Provided data.

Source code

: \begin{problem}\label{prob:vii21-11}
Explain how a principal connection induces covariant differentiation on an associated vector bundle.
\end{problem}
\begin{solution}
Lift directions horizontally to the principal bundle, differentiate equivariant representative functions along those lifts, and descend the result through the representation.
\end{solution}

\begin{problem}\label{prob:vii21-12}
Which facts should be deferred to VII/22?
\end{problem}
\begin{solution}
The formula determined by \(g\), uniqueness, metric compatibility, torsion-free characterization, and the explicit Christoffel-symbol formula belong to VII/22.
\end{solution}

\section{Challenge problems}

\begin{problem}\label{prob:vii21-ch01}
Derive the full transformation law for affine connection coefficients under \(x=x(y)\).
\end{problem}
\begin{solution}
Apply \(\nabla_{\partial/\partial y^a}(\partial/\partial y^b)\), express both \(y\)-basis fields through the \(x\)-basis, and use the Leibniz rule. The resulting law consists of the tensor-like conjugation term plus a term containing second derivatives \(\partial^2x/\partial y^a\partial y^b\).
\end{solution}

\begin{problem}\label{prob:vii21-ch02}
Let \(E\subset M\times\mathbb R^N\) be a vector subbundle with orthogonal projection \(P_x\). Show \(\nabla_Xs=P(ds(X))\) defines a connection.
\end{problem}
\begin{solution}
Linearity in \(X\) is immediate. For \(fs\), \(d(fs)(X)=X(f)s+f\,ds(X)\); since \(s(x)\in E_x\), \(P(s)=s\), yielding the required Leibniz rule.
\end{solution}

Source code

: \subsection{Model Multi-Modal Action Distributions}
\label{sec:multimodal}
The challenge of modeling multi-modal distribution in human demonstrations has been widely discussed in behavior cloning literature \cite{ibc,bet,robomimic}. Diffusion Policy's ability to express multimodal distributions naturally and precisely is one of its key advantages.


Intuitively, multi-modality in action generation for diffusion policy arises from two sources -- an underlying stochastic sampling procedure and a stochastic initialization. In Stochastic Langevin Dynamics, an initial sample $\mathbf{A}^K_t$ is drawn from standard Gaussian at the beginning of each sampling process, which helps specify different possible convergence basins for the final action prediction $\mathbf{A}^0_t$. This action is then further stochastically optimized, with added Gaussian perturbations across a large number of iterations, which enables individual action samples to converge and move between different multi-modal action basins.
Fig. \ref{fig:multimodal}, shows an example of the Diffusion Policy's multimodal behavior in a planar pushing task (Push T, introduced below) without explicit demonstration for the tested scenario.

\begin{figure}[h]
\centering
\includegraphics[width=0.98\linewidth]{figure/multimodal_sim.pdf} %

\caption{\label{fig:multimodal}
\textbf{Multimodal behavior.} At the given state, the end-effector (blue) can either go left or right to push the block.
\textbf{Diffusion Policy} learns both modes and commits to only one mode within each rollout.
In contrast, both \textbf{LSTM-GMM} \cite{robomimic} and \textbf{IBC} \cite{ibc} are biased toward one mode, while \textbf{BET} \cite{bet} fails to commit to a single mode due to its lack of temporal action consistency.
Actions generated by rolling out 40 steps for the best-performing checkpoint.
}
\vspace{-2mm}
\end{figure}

Task instructions.
What is the number of lines above that contain the string "each"? Answer with that number only.

Reply to the exercise.
2